Muhammad Kenyatta, who was born Donald Brooks Jackson but changed the family name, was a Chester native and is remembered as a civil rights crusader who, in the 1960’s, went to white churches in the Philadelphia area and demanded reparations. Former Inquirer editor Acel Moore, who died last month and used to cover Kenyatta, once said: “He made a major contribution in forcing churches to practice what they preach.”
But Muhammad Kenyatta, who was also a professor and a leader of a number of civil rights organizations, was possibly most famous for receiving a letter in the 1960s found to be forged by FBI agents whose job was to discredit “people considered dangerously radical,” according to the New York Times. The letter told him to stay away from his alma mater, Tougaloo College in Mississippi, and he did. But when he found out the letter was forged by the feds, he sued the government. He didn’t win, but the revelation led to later discoveries of similar letters sent to Martin Luther King, Jr.
Malcolm Kenyatta repeats stories of what he’s been told about his grandfather. Muhammad Kenyatta used to carry a gun; he’d take on criminals himself. Family members say he used to execute “citizen’s arrests,” but not of police — it was neighborhood folks selling heroin to kids.
“He was a fire and he was passionate and he cared intensely about stuff,” Kenyatta said. “Yet, at the same time, he was so sweet and people would talk about that duality in his personality. That lion and that lamb. And I feel like I embody a lot of that.”
A political future?
Kenyatta can’t remember when he first decided he’d be politically engaged. It just sort of happened over time, probably through the influence of his grandfather’s legacy.

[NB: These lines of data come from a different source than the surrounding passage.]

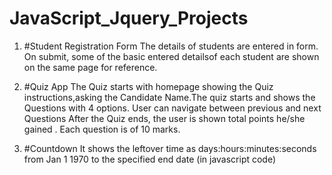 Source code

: # JavaScript_Jquery_Projects

1. #Student Registration Form
    The details of students are entered in form.
    On submit, some of the basic entered detailsof each student are shown on the same page for reference.
    
2. #Quiz App
   The Quiz starts with homepage showing the Quiz instructions,asking the Candidate Name.The quiz starts and shows the Questions with 4 options. 
   User can navigate between previous and next Questions
   After the Quiz ends, the user is shown total points he/she gained . Each question is of 10 marks.
   
3. #Countdown 
    It shows the leftover time as days:hours:minutes:seconds from Jan 1 1970 to the specified end date (in javascript code)

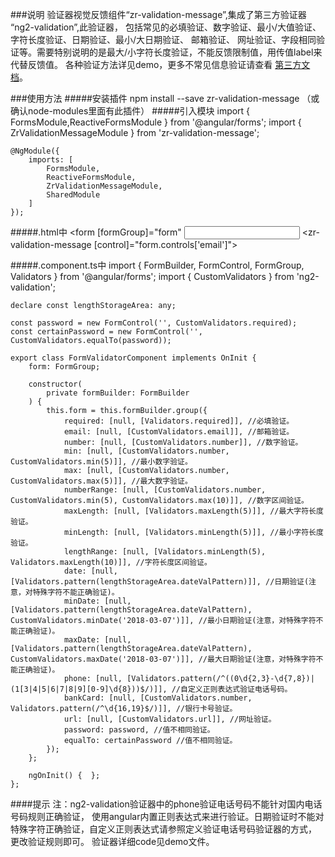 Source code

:###说明
验证器视觉反馈组件“zr-validation-message”,集成了第三方验证器 “ng2-validation”,此验证器， 包括常见的必填验证、数字验证、最小/大值验证、字符长度验证、日期验证、最小/大日期验证、 邮箱验证、 网址验证、字段相同验证等。需要特别说明的是最大/小字符长度验证，不能反馈限制值，用传值label来代替反馈值。 各种验证方法详见demo，更多不常见信息验证请查看 [第三方文档](https://www.npmjs.com/package/ng2-validation)。

###使用方法
#####安装插件
    npm install --save zr-validation-message （或确认node-modules里面有此插件）
#####引入模块
    import { FormsModule,ReactiveFormsModule } from '@angular/forms';
    import { ZrValidationMessageModule } from 'zr-validation-message';
    
    @NgModule({ 
        imports: [ 
            FormsModule, 
            ReactiveFormsModule, 
            ZrValidationMessageModule,
            SharedModule 
        ] 
    });

#####.html中
    <form [formGroup]="form"
        <input type="text" class="form-control" name="email" formControlName="email" />
        <zr-validation-message [control]="form.controls['email']"></zr-validation-message>
    </form>

#####.component.ts中
    import { FormBuilder, FormControl, FormGroup, Validators } from '@angular/forms'; 
    import { CustomValidators } from 'ng2-validation';

    declare const lengthStorageArea: any;

    const password = new FormControl('', CustomValidators.required);
    const certainPassword = new FormControl('', CustomValidators.equalTo(password));

    export class FormValidatorComponent implements OnInit { 
        form: FormGroup; 

        constructor( 
            private formBuilder: FormBuilder 
        ) { 
            this.form = this.formBuilder.group({ 
                required: [null, [Validators.required]], //必填验证。 
                email: [null, [CustomValidators.email]], //邮箱验证。 
                number: [null, [CustomValidators.number]], //数字验证。 
                min: [null, [CustomValidators.number, CustomValidators.min(5)]], //最小数字验证。 
                max: [null, [CustomValidators.number, CustomValidators.max(5)]], //最大数字验证。 
                numberRange: [null, [CustomValidators.number, CustomValidators.min(5), CustomValidators.max(10)]], //数字区间验证。 
                maxLength: [null, [Validators.maxLength(5)]], //最大字符长度验证。 
                minLength: [null, [Validators.minLength(5)]], //最小字符长度验证。 
                lengthRange: [null, [Validators.minLength(5), Validators.maxLength(10)]], //字符长度区间验证。 
                date: [null, [Validators.pattern(lengthStorageArea.dateValPattern)]], //日期验证(注意，对特殊字符不能正确验证)。 
                minDate: [null, [Validators.pattern(lengthStorageArea.dateValPattern), CustomValidators.minDate('2018-03-07')]], //最小日期验证(注意，对特殊字符不能正确验证)。 
                maxDate: [null, [Validators.pattern(lengthStorageArea.dateValPattern), CustomValidators.maxDate('2018-03-07')]], //最大日期验证(注意，对特殊字符不能正确验证)。 
                phone: [null, [Validators.pattern(/^((0\d{2,3}-\d{7,8})|(1[3|4|5|6|7|8|9][0-9]\d{8}))$/)]], //自定义正则表达式验证电话号码。 
                bankCard: [null, [CustomValidators.number, Validators.pattern(/^\d{16,19}$/)]], //银行卡号验证。 
                url: [null, [CustomValidators.url]], //网址验证。 
                password: password, //值不相同验证。 
                equalTo: certainPassword //值不相同验证。 
            }); 
        }; 

        ngOnInit() {  }; 
    }; 

####提示
注：ng2-validation验证器中的phone验证电话号码不能针对国内电话号码规则正确验证， 使用angular内置正则表达式来进行验证。日期验证时不能对特殊字符正确验证，自定义正则表达式请参照定义验证电话号码验证器的方式， 更改验证规则即可。 验证器详细code见demo文件。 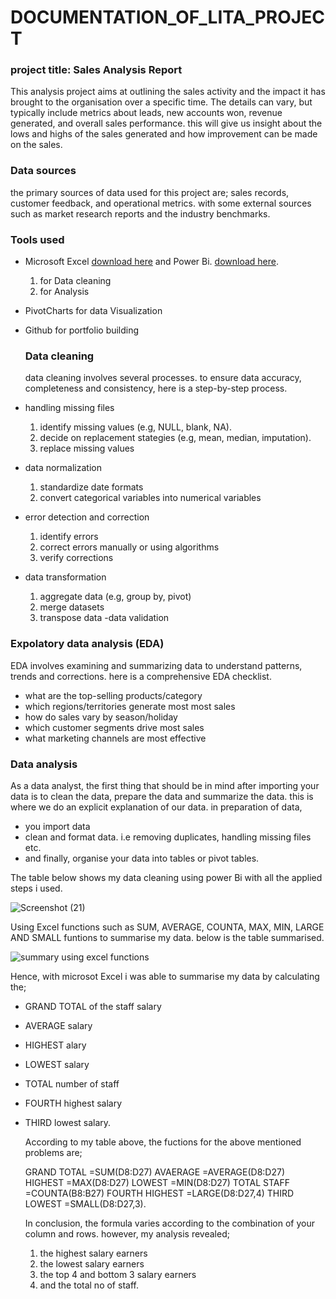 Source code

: # DOCUMENTATION_OF_LITA_PROJECT

### project title: Sales Analysis Report

This analysis project aims at outlining the sales activity and the impact it has brought to the organisation over a specific time. The details can vary, but typically include metrics about leads, new accounts won, revenue generated, and overall sales performance. this will give us insight about the lows and highs of the sales generated and how improvement can be made on the sales.

### Data sources
the primary sources of data used for this project are;  sales records, customer feedback, and operational metrics. with some external sources such as market research reports and the industry benchmarks.

### Tools used
- Microsoft Excel [download here](https://www.microsoft.com)  and Power Bi. [download here](https:www.powerbi.microsoft.com/en-us/desktop).
  1.  for Data cleaning
  2.  for Analysis
- PivotCharts for data Visualization
- Github for portfolio building
  
  ### Data cleaning
  data cleaning involves several processes. to ensure data accuracy, completeness and consistency, here is a step-by-step process.
- handling missing files
  1. identify missing values (e.g, NULL, blank, NA).
  2. decide on replacement stategies (e.g,  mean, median, imputation).
  3. replace missing values
- data normalization
  1. standardize date formats
  2. convert categorical variables into numerical variables
- error detection and correction
  1. identify errors
  2. correct errors manually or using algorithms
  3. verify corrections
- data transformation
  1. aggregate data (e.g, group by, pivot)
  2. merge datasets
  3. transpose data
-data validation

### Expolatory data analysis (EDA)
EDA involves examining and summarizing data to understand patterns, trends and corrections. here is a comprehensive EDA checklist.
 -  what are the top-selling products/category
 -  which regions/territories generate most most sales
 -  how do sales vary by season/holiday
 -  which customer segments drive most sales
 -  what marketing channels are most effective

### Data analysis
As a data analyst, the first thing that should be in mind after importing your data is to clean the data, prepare the data and summarize the data.
this is where we do an explicit explanation of our data.
in preparation of data, 
- you import data
- clean and format data. i.e removing duplicates, handling missing files etc.
- and finally, organise your data into tables or pivot tables.

 The table below shows my data cleaning using power Bi with all the applied steps i used.
 
  
  ![Screenshot (21)](https://github.com/user-attachments/assets/828d3696-6b13-4089-9bc5-e72844a15219)

  Using Excel functions such as SUM, AVERAGE, COUNTA, MAX, MIN, LARGE AND SMALL funtions to summarise my data.
  below is the table summarised.
   
![summary using excel functions](https://github.com/user-attachments/assets/46faac1b-a0d4-4f94-8b42-2b448f793db5)

Hence, with microsot Excel i was able to summarise my data by calculating the;
  - GRAND TOTAL of the staff salary
  - AVERAGE salary
  - HIGHEST alary
  - LOWEST salary
  - TOTAL number of staff
  - FOURTH highest salary
  - THIRD lowest salary.

     According to my table above, the fuctions for the above mentioned problems are;

     GRAND TOTAL =SUM(D8:D27)
    AVAERAGE =AVERAGE(D8:D27)
    HIGHEST =MAX(D8:D27)
    LOWEST =MIN(D8:D27)
    TOTAL STAFF =COUNTA(B8:B27)
    FOURTH HIGHEST =LARGE(D8:D27,4)
    THIRD LOWEST  =SMALL(D8:D27,3).
       
    In conclusion, the formula varies according to the combination of your column and rows.
    however, my analysis revealed;
    1. the highest salary earners
    2. the lowest salary earners
    3. the top 4 and bottom 3 salary earners
    4. and the total no of staff.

Today, he has close working relationships with aides and politicians in City Hall and in Harrisburg. At 24, he was picked to be the campaign manager of Sherrie Cohen, the two-time at-large candidate for City Council who was endorsed by the city Democratic committee and narrowly lost out on winning a seat despite a $250,000 citywide campaign. Cohen said she wasn’t concerned about (and doesn’t regret) hiring a 24-year-old to run her campaign. In fact, she says, she saw Kenyatta’s youthfulness as an asset.
“He has boundless energy and enthusiasm,” she said. “And he was fun to work with. And I thought he had a great political analysis and ideas for strategy.”
Right now, Kenyatta seems ripe for political office. He’s a smooth speaker, tells a great story and has the ambition to represent his community. He’s a fervent supporter of Hillary Clinton and will be a delegate for her at the Democratic National Convention this year in Philly. His Aunt Jean says that though Kenyatta says he doesn’t have any immediate political aspirations, “he should.”
He’s considered the fact that politics could be a part of his future. But, he says, he’s not married to the idea. And for now, there’s too much work to be done on the ground.
“I want to make sure North Philly is what I know it can be,” he said, “and I don’t feel like I have to have a specific title to accomplish change.”